→ **Your instructions**
Type out the data exactly as given. Skip any image.

**** Given records

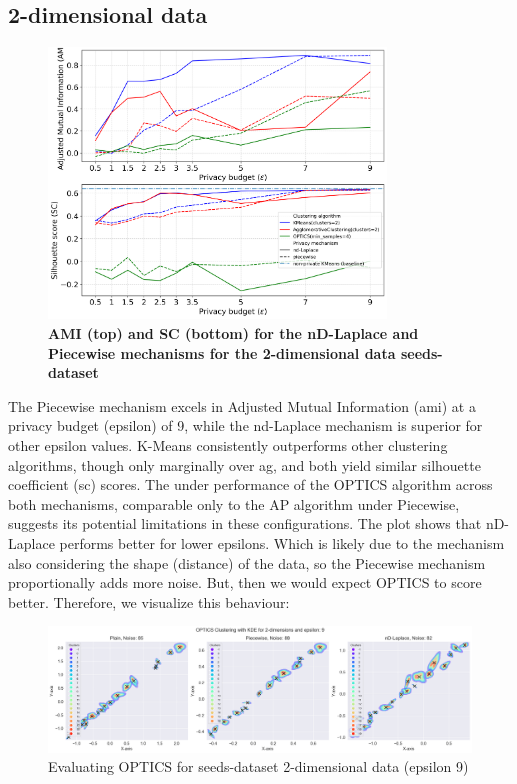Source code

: \subsection{2-dimensional data}
\begin{figure}[H]
  \centering
  \caption{\textbf{AMI (top) and SC (bottom) for the nD-Laplace and Piecewise mechanisms for the 2-dimensional data seeds-dataset}}
  \includegraphics[width=0.8\textwidth]{Results/nd-laplace/nd-Laplace/seeds-dataset/ami-and-sc_2_dimensions.png}

  \label{fig:validation-seeds-dataset_comparison_2d-laplace}
\end{figure}
The Piecewise mechanism excels in Adjusted Mutual Information (\gls{ami}) at a privacy budget (epsilon) of 9, while the nd-Laplace mechanism is superior for other epsilon values. K-Means consistently outperforms other clustering algorithms, though only marginally over \gls{ag}, and both yield similar silhouette coefficient (\gls{sc}) scores. The under performance of the OPTICS algorithm across both mechanisms, comparable only to the AP algorithm under Piecewise, suggests its potential limitations in these configurations.
\newpage
The plot shows that nD-Laplace performs better for lower epsilons. Which is likely due to the mechanism also considering the shape (distance) of the data, so the Piecewise mechanism proportionally adds more noise. But, then we would expect OPTICS to score better. Therefore, we visualize this behaviour:
\begin{figure}[H]
  \centering
  \includegraphics[width=1\linewidth]{Discussion/behaviour-2d-seeds-dataset&optics.png}
  \caption{Evaluating OPTICS for seeds-dataset 2-dimensional data (epsilon 9)}
  \label{fig:evaluate-optics-seeds-dataset-2d-9eps}
\end{figure}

********

→ **Reply to the task**
Source code

: \subsection{2-dimensional data}
\begin{figure}[H]
  \centering
  \caption{\textbf{AMI (top) and SC (bottom) for the nD-Laplace and Piecewise mechanisms for the 2-dimensional data seeds-dataset}}
  \includegraphics[width=0.8\textwidth]{Results/nd-laplace/nd-Laplace/seeds-dataset/ami-and-sc_2_dimensions.png}

  \label{fig:validation-seeds-dataset_comparison_2d-laplace}
\end{figure}
The Piecewise mechanism excels in Adjusted Mutual Information (\gls{ami}) at a privacy budget (epsilon) of 9, while the nd-Laplace mechanism is superior for other epsilon values. K-Means consistently outperforms other clustering algorithms, though only marginally over \gls{ag}, and both yield similar silhouette coefficient (\gls{sc}) scores. The under performance of the OPTICS algorithm across both mechanisms, comparable only to the AP algorithm under Piecewise, suggests its potential limitations in these configurations.
\newpage
The plot shows that nD-Laplace performs better for lower epsilons. Which is likely due to the mechanism also considering the shape (distance) of the data, so the Piecewise mechanism proportionally adds more noise. But, then we would expect OPTICS to score better. Therefore, we visualize this behaviour:
\begin{figure}[H]
  \centering
  \includegraphics[width=1\linewidth]{Discussion/behaviour-2d-seeds-dataset&optics.png}
  \caption{Evaluating OPTICS for seeds-dataset 2-dimensional data (epsilon 9)}
  \label{fig:evaluate-optics-seeds-dataset-2d-9eps}
\end{figure}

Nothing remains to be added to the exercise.